- Aim of the task
Among the entries below, how many lines include the word "ejercicios"? Reply with only the number.

(Stored data entries)
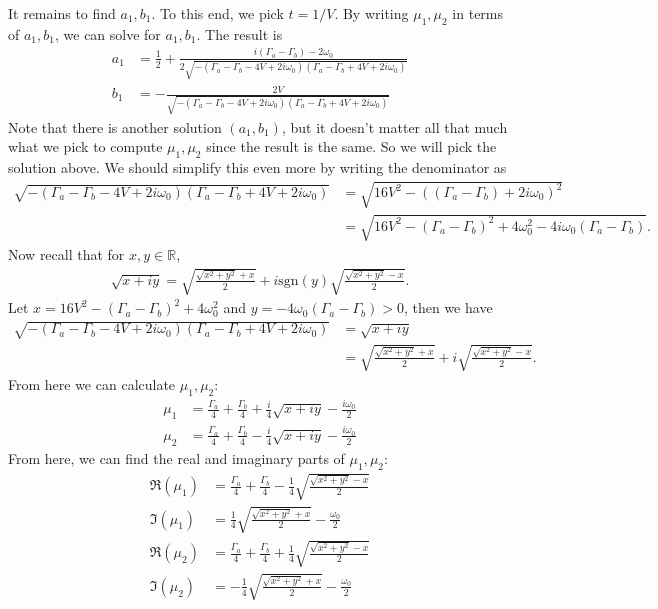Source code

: \documentclass{article}
\theoremstyle{definition}
\newcommand{\f}[2]{\frac{#1}{#2}}
\begin{document}
\begin{enumerate}[label=(\alph*)]
	It remains to find $a_1,b_1$. To this end, we pick $t=1/V$. By writing $\mu_1,\mu_2$ in terms of $a_1,b_1$, we can solve for $a_1,b_1$. The result is 
	\begin{align*}
	a_1 &= \f{1}{2} + \frac{ i (\Gamma_a- \Gamma_b) - 2 \omega_0}{2 \sqrt{-(\Gamma_a-\Gamma_b-4
			V+2 i \omega_0) (\Gamma_a-\Gamma_b+4 V+2 i \omega_0)}}\\
	b_1 &= 	-\frac{2 V}{\sqrt{-(\Gamma_a-\Gamma_b-4 V+2 i \omega_0) (\Gamma_a-\Gamma_b+4 V+2 i\omega_0)}}
	\end{align*}
	Note that there is another solution $(a_1,b_1)$, but it doesn't matter all that much what we pick to compute $\mu_1,\mu_2$ since the result is the same. So we will pick the solution above. We should simplify this even more by writing the denominator as 
	\begin{align*}
	\sqrt{-(\Gamma_a-\Gamma_b-4 V+2 i \omega_0) (\Gamma_a-\Gamma_b+4 V+2 i\omega_0)}
	&= \sqrt{16V^2 - ((\Gamma_a-\Gamma_b)+2 i\omega_0)^2}\\
	&= \sqrt{16V^2 - (\Gamma_a- \Gamma_b)^2 +4 \omega_0^2  - 4i\omega_0(\Gamma_a - \Gamma_b)}.
	\end{align*}
	Now recall that for $x,y\in \mathbb{R}$, 
	\begin{align*}
	\sqrt{x+iy} = \sqrt{\f{\sqrt{x^2+y^2} + x }{2}} + i\text{sgn}(y)\sqrt{\f{\sqrt{x^2+y^2} - x}{2}}.
	\end{align*}
	Let $x = 16V^2 - (\Gamma_a- \Gamma_b)^2 +4 \omega_0^2$ and $y = -4\omega_0(\Gamma_a - \Gamma_b) > 0$, then we have
	\begin{align*}
	\sqrt{-(\Gamma_a-\Gamma_b-4 V+2 i \omega_0) (\Gamma_a-\Gamma_b+4 V+2 i\omega_0)} &= \sqrt{x+iy} \\
	&=\sqrt{\f{\sqrt{x^2+y^2} + x }{2}} + i\sqrt{\f{\sqrt{x^2+y^2} - x}{2}}.
	\end{align*}
	From here we can calculate $\mu_1,\mu_2$:
	\begin{align*}
	\mu_1 &= \f{\Gamma_a}{4} + \f{\Gamma_b}{4} + \f{i}{4}\sqrt{x+iy} - \f{i\omega_0}{2} \\
	\mu_2 &= \f{\Gamma_a}{4} + \f{\Gamma_b}{4} - \f{i}{4}\sqrt{x+iy} - \f{i\omega_0}{2} 
	\end{align*}
	From here, we can find the real and imaginary parts of $\mu_1, \mu_2$:
	\begin{align*}
	\Re(\mu_1) 
	&= \f{\Gamma_a}{4} + \f{\Gamma_b}{4} - \f{1}{4}\sqrt{\f{\sqrt{x^2+y^2} - x}{2}}\\
	\Im(\mu_1) &= \f{1}{4} \sqrt{\f{\sqrt{x^2+y^2} + x }{2}}- \f{\omega_0}{2}\\
	\Re(\mu_2) &= \f{\Gamma_a}{4} + \f{\Gamma_b}{4}  + \f{1}{4}\sqrt{\f{\sqrt{x^2+y^2} - x}{2}}\\
	\Im(\mu_2) &=  -\f{1}{4} \sqrt{\f{\sqrt{x^2+y^2} + x }{2}}- \f{\omega_0}{2}
	\end{align*}
	

\end{enumerate}
\end{document}
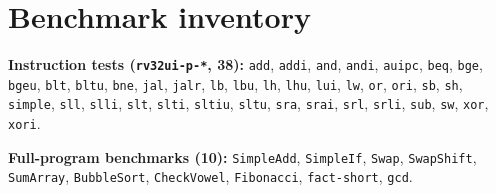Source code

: \documentclass[11pt,a4paper]{article}
\newcommand{\code}[1]{\texttt{#1}}          %
\newcommand{\sig}[1]{\texttt{#1}}
\begin{document}
\section{Benchmark inventory}
\label{app:bench}
\textbf{Instruction tests (\code{rv32ui-p-*}, 38):} \sig{add}, \sig{addi}, \sig{and},
\sig{andi}, \sig{auipc}, \sig{beq}, \sig{bge}, \sig{bgeu}, \sig{blt}, \sig{bltu},
\sig{bne}, \sig{jal}, \sig{jalr}, \sig{lb}, \sig{lbu}, \sig{lh}, \sig{lhu}, \sig{lui},
\sig{lw}, \sig{or}, \sig{ori}, \sig{sb}, \sig{sh}, \sig{simple}, \sig{sll}, \sig{slli},
\sig{slt}, \sig{slti}, \sig{sltiu}, \sig{sltu}, \sig{sra}, \sig{srai}, \sig{srl},
\sig{srli}, \sig{sub}, \sig{sw}, \sig{xor}, \sig{xori}.

\medskip
\noindent\textbf{Full-program benchmarks (10):} \code{SimpleAdd}, \code{SimpleIf},
\code{Swap}, \code{SwapShift}, \code{SumArray}, \code{BubbleSort}, \code{CheckVowel},
\code{Fibonacci}, \code{fact-short}, \code{gcd}.
\end{document}
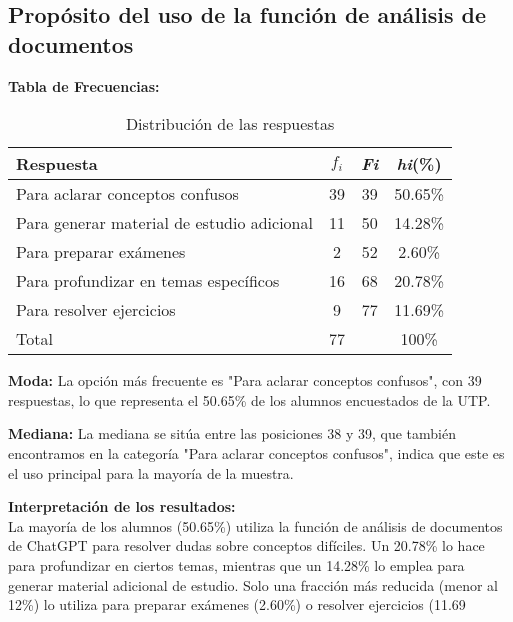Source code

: \subsection{Propósito del uso de la función de análisis de documentos}
\textbf{Tabla de Frecuencias:}
\begin{table}[H]
	\centering
	\renewcommand{\arraystretch}{1.2}
	\begin{tabular}{l c c c}
		\hline
		{Respuesta} & {\(f_i\)} & \textit{Fi} & \textit{hi}(\%)\\
		\hline
		Para aclarar conceptos confusos        & 39 & 39 & 50.65\%\\
		Para generar material de estudio adicional & 11 & 50 & 14.28\%\\
		Para preparar exámenes                 & 2  & 52 & 2.60\%\\
		Para profundizar en temas específicos  & 16 & 68 & 20.78\%\\
		Para resolver ejercicios               & 9  & 77 & 11.69\%\\
		\hline
		Total                                  & 77 &    & 100\%\\
		\hline
	\end{tabular}
	\caption{Distribución de las respuestas}
	\label{tabla:analisisDeDocumentos}
\end{table}

\textbf{Moda:} La opción más frecuente es "Para aclarar conceptos confusos", con 39 respuestas, lo que representa el 50.65\% de los alumnos encuestados de la UTP.

\textbf{Mediana:} La mediana se sitúa entre las posiciones 38 y 39, que también encontramos en la categoría "Para aclarar conceptos confusos", indica que este es el uso principal para la mayoría de la muestra.

\textbf{Interpretación de los resultados:}\\
La mayoría de los alumnos (50.65\%) utiliza la función de análisis de documentos de ChatGPT para resolver dudas sobre conceptos difíciles. Un 20.78\% lo hace para profundizar en ciertos temas, mientras que un 14.28\% lo emplea para generar material adicional de estudio. Solo una fracción más reducida (menor al 12\%) lo utiliza para preparar exámenes (2.60\%) o resolver ejercicios (11.69%
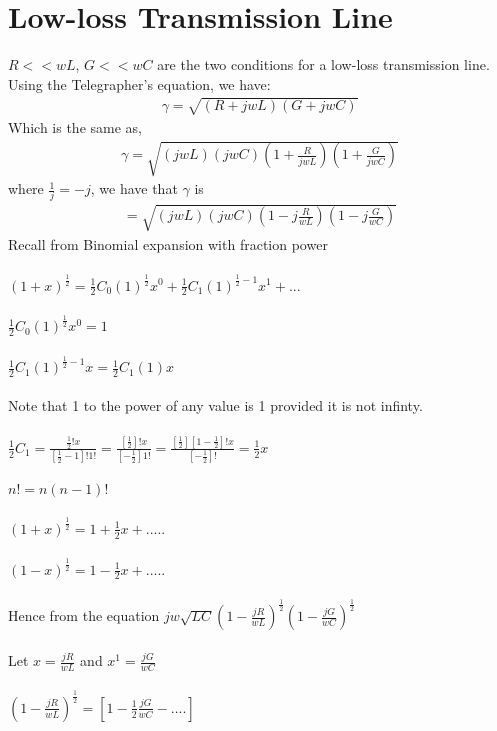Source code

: \section{Low-loss Transmission Line}
$R << wL$, $G << wC$ are the two conditions for a low-loss transmission line. Using the Telegrapher's equation, we have:
\begin{align*}
\gamma = \sqrt{(R + jwL)(G + jwC)}
\end{align*}
Which is the same as,
\begin{align*}
\gamma = \sqrt{{(jwL)(jwC)(1 + \frac{R}{jwL})(1 + \frac{G}{jwC})}}
\end{align*}
where $\frac{1}{j} = -j$, we have that $\gamma$ is
\begin{align*}
= \sqrt{{(jwL)(jwC)(1 - j\frac{R}{wL})(1 - j\frac{G}{wC})}}
\end{align*}
Recall from Binomial expansion with fraction power\\\\
$(1 + x)^{\frac{1}{2}} = \frac{1}{2}C_0(1)^{\frac{1}{2}}x^0 + \frac{1}{2}C_1(1)^{{\frac{1}{2}} - 1}x^1 + ...$\\\\
$\frac{1}{2}C_0(1)^{\frac{1}{2}}x^0 = 1$\\\\
$\frac{1}{2}C_1(1)^{\frac{1}{2} - 1}x = \frac{1}{2}C_1(1)x$\\\\
Note that 1 to the power of any value is 1 provided it is not infinty.\\\\
$\frac{1}{2}C_1 = \frac{\frac{1}{2}! x}{[\frac{1}{2} - 1]! 1!} = \frac{[\frac{1}{2}]!x}{[-\frac{1}{2}]1!} = \frac{[\frac{1}{2}][1 - \frac{1}{2}]!x}{[-\frac{1}{2}]!} = \frac{1}{2}x$\\\\
$n! = n(n - 1)!$\\\\
$(1 + x)^{\frac{1}{2}} = 1 + \frac{1}{2}x + .....$\\\\
$(1 - x)^{\frac{1}{2}} = 1 - \frac{1}{2}x + .....$\\\\
Hence from the equation
$jw\sqrt{LC}(1 - \frac{jR}{wL})^{\frac{1}{2}}(1 - \frac{jG}{wC})^{\frac{1}{2}}$\\\\
Let $x = \frac{jR}{wL}$ and $x^1 = \frac{jG}{wC}$\\\\
$(1 - \frac{jR}{wL})^{\frac{1}{2}} =[1 - \frac{1}{2}\frac{jG}{wC} - ....]$\\\\
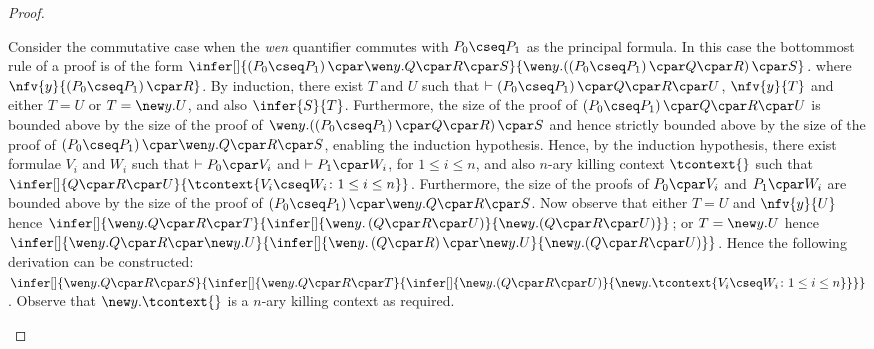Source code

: \documentclass[UKenglish,acmsmall,authorversion]{acmart}
\theoremstyle{plain}
\begin{document}
{\begin{proof}
\begin{enumerate}[label=\textbf{\Alph*},ref=\Alph*,leftmargin=*]
{Consider the commutative case when the \textit{wen} quantifier commutes with $P_0 \cseq P_1$ as the principal formula.
In this case the bottommost rule of a proof is of the form $
\infer[]{
\left( P_0 \cseq P_1 \right) \cpar \wen y. Q \cpar R \cpar S
}{
\mathopen{\wen y.} \left( \left( P_0 \cseq P_1 \right) \cpar Q \cpar R\right) \cpar S
}$. where $\nfv{y}{\left( P_0 \cseq P_1 \right) \cpar R}$.
By induction, there exist $T$ and $U$ such that $\vdash \left( P_0 \cseq P_1 \right) \cpar Q \cpar R \cpar U$, $\nfv{y}{T}$ and either $T = U$ or $T = \new y. U$, and also
$\infer{S}{T}$.
%
Furthermore, the size of the proof of $\left( P_0 \cseq P_1 \right) \cpar Q \cpar R \cpar U$ is bounded above by the size of the proof of $\mathopen{\wen y.} \left( \left( P_0 \cseq P_1 \right) \cpar Q \cpar R\right) \cpar S$ and hence strictly bounded above by the size of the proof of $\left( P_0 \cseq P_1 \right) \cpar \wen y. Q \cpar R \cpar S$, enabling the induction hypothesis.
Hence, by the induction hypothesis, there exist formulae $V_i$ and $W_i$ such that $\vdash P_0 \cpar V_i$ and $\vdash P_1 \cpar W_i$, for $1 \leq i \leq n$, and also $n$-ary killing context $\tcontext{}$ such that
$
\infer[]{
Q \cpar R \cpar U 
}{
 \tcontext{ V_i \cseq W_i \colon 1 \leq i \leq n }
}$.
Furthermore, the size of the proofs of $P_0 \cpar V_i$ and $P_1 \cpar W_i$ are bounded above by the size of the proof of $\left( P_0 \cseq P_1 \right) \cpar \wen y. Q \cpar R \cpar S$.
%
Now observe that either $T = U$ and $\nfv{y}{U}$ hence
$
\infer[]{
\wen y. Q \cpar R \cpar T
}{
\infer[]{
 \wen y. \left(Q \cpar R \cpar U\right) 
}{ \mathopen{\new y.} \left(Q \cpar R \cpar U\right)
}}$;
or $T = \new y. U$ hence $
\infer[]{
\wen y. Q \cpar R \cpar \new y. U
}{
\infer[]{
 \wen y. \left(Q \cpar R\right) \cpar \new y. U 
}{
 \mathopen{\new y.} \left(Q \cpar R \cpar U\right)
}}$.
Hence the following derivation can be constructed:
$
\infer[]{
\wen y. Q \cpar R \cpar S
}{
\infer[]{
\wen y. Q \cpar R \cpar T
}{
\infer[]{
\mathopen{\new y.} \left( Q \cpar R \cpar U \right)
}{
\mathopen{\new y.} \tcontext{ V_i \cseq W_i \colon 1 \leq i \leq n }
}}}
$.
Observe that $\new y. \tcontext{ }$ is a $n$-ary killing context as required.
\smallskip




}
\end{enumerate}
\end{proof}}
\end{document}
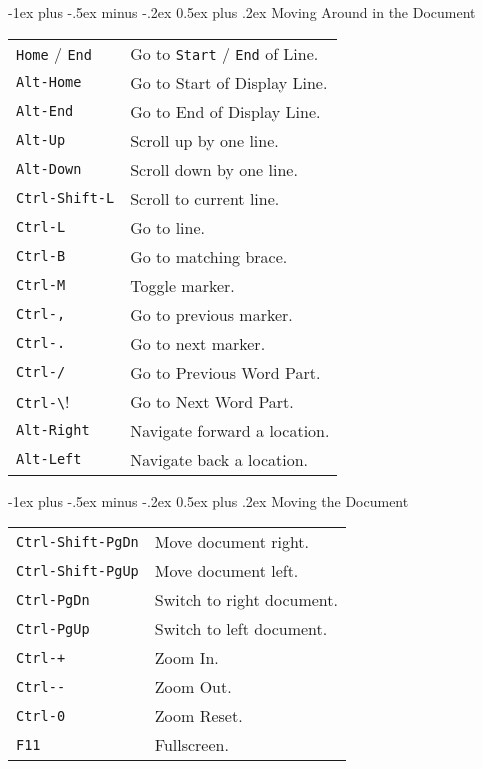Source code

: \documentclass[12pt,landscape]{article}
\makeatletter
\renewcommand{\section}{\@startsection{section}{1}{0mm}%
                                {-1ex plus -.5ex minus -.2ex}%
                                {0.5ex plus .2ex}%
                                {\normalfont\large\bfseries}}
\makeatother
\begin{document}
\begin{multicols}{3}
\section{Moving Around in the Document}
\begin{tabular}{@{}ll@{}}
	\verb!Home! / \verb!End! & Go to  \verb!Start! / \verb!End! of Line. \\
	\verb!Alt-Home! & Go to Start of Display Line. \\
	\verb!Alt-End! & Go to End of Display Line. \\
	\verb!Alt-Up! & Scroll up by one line. \\
	\verb!Alt-Down! & Scroll down by one line. \\
	\verb!Ctrl-Shift-L! & Scroll to current line. \\
	\verb!Ctrl-L! & Go to line. \\
	\verb!Ctrl-B! & Go to matching brace. \\
	\verb!Ctrl-M! & Toggle marker. \\
	\verb!Ctrl-,! & Go to previous marker. \\
	\verb!Ctrl-.! & Go to next marker. \\
	\verb!Ctrl-/! & Go to Previous Word Part. \\
	\verb!Ctrl-\! & Go to Next Word Part. \\
	\verb!Alt-Right! & Navigate forward a location. \\
	\verb!Alt-Left! & Navigate back a location. \\
\end{tabular}

\section{Moving the Document}
\begin{tabular}{@{}ll@{}}
	\verb!Ctrl-Shift-PgDn! & Move document right. \\
	\verb!Ctrl-Shift-PgUp! & Move document left. \\
	\verb!Ctrl-PgDn! & Switch to right document. \\
	\verb!Ctrl-PgUp! & Switch to left document. \\
	\verb!Ctrl-+! & Zoom In. \\
	\verb!Ctrl--! & Zoom Out. \\
	\verb!Ctrl-0! & Zoom Reset. \\
	\verb!F11! & Fullscreen. \\
\end{tabular}


\end{multicols}
\end{document}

- Written solution
2